━━━ Source data
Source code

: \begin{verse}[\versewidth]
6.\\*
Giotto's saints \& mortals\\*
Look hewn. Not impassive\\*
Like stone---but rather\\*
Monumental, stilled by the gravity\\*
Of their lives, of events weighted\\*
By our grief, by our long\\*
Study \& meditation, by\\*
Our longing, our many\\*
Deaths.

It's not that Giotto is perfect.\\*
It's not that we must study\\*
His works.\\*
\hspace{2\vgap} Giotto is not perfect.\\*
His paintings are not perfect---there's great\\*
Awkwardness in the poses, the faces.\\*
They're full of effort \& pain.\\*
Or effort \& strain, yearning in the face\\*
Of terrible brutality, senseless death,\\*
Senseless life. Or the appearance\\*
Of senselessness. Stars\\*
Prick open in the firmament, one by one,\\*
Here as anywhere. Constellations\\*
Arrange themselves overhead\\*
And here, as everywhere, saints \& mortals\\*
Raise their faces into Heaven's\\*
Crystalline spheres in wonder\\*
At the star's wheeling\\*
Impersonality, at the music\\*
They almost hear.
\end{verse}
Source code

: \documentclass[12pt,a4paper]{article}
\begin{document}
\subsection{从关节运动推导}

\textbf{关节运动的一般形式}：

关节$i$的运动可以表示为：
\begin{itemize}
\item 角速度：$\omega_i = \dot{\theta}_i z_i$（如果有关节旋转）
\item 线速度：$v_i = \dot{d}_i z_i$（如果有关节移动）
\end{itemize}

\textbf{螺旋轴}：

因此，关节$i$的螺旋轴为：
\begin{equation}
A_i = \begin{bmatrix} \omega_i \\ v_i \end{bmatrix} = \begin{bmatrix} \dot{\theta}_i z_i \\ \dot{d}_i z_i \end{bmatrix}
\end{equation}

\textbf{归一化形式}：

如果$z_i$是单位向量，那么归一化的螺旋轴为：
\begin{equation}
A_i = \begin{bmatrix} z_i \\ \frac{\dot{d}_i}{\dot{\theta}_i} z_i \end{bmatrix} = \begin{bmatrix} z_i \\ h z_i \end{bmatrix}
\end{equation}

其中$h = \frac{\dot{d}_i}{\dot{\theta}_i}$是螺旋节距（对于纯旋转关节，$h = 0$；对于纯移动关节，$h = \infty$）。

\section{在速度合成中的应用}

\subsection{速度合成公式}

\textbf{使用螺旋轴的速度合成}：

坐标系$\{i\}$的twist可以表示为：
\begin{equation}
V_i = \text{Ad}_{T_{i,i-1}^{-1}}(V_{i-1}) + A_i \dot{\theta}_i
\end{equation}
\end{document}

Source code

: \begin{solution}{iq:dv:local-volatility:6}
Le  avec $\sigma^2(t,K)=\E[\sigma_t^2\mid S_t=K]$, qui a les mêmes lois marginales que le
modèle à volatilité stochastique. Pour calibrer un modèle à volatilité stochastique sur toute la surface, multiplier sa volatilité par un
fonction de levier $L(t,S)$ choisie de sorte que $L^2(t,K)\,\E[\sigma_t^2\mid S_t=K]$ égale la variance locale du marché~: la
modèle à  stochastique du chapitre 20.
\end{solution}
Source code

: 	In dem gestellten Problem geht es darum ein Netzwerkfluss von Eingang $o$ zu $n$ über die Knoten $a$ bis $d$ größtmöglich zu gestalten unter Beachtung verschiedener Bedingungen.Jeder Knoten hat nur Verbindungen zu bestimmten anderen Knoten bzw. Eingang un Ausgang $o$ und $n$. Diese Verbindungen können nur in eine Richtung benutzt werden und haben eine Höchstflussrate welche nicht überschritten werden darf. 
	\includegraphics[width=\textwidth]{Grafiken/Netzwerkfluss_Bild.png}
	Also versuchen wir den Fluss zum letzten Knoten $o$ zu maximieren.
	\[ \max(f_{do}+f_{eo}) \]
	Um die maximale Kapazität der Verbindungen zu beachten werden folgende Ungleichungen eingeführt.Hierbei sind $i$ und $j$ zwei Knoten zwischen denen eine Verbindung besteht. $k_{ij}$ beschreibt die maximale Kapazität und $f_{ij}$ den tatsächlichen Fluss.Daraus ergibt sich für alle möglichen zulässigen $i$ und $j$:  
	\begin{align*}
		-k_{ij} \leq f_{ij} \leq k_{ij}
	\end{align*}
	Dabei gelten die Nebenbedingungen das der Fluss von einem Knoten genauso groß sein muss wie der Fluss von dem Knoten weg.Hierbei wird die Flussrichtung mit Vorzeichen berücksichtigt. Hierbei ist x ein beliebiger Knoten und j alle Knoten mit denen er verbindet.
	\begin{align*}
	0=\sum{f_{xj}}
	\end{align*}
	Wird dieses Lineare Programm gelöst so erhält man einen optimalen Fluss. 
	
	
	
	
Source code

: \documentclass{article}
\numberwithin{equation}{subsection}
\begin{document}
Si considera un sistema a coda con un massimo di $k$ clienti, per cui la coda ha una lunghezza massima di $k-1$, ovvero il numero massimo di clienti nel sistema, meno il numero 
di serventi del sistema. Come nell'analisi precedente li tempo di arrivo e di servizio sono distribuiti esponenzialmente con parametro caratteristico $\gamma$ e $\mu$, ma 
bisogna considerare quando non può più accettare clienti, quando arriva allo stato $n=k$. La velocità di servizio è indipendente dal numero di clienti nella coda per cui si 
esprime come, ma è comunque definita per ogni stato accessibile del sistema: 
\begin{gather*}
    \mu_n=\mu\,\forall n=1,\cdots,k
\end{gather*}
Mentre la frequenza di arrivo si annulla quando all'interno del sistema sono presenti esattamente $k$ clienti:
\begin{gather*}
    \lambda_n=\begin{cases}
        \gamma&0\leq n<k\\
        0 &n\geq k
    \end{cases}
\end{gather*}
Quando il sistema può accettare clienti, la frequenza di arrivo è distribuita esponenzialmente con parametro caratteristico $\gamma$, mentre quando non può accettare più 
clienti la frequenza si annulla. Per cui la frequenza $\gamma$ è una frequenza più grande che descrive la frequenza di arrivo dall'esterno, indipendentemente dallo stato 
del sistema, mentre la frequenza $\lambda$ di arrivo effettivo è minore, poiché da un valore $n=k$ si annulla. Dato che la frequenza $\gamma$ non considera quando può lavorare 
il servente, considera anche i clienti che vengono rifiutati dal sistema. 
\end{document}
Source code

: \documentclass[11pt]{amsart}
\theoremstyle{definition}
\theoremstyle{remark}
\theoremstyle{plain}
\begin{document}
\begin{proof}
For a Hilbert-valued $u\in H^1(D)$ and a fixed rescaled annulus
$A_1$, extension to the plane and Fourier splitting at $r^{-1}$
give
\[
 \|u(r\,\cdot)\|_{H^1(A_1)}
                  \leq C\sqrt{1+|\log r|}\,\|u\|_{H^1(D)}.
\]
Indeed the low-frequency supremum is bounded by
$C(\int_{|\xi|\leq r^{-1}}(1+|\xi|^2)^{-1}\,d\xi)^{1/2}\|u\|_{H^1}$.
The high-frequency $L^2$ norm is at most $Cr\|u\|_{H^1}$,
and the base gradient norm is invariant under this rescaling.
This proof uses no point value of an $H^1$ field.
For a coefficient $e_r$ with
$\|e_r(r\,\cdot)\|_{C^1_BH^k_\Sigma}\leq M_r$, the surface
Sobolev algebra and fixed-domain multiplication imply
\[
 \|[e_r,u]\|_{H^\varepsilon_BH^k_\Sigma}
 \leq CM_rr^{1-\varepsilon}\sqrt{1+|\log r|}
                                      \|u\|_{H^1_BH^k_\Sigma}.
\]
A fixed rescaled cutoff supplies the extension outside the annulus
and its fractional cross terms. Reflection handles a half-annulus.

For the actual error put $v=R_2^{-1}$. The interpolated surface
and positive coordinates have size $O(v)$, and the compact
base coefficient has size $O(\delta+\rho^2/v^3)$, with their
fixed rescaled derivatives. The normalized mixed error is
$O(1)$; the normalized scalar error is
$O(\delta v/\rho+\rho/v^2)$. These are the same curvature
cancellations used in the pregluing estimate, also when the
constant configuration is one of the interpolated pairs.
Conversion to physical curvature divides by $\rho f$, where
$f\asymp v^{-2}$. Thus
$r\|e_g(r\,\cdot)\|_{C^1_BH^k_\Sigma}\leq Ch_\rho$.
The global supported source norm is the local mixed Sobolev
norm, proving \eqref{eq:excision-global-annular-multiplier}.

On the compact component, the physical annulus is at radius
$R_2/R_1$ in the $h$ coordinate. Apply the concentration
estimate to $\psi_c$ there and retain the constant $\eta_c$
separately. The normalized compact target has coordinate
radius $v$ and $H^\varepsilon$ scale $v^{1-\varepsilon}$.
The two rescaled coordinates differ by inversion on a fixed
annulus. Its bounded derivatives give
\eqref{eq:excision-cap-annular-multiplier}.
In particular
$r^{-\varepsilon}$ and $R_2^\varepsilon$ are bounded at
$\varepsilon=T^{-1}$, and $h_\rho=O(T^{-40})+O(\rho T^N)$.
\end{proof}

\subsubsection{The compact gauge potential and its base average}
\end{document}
━━━━━━
All lines in the records above with "frequency" need to be found and copied.

Indeed the low-frequency supremum is bounded by
The high-frequency $L^2$ norm is at most $Cr\|u\|_{H^1}$,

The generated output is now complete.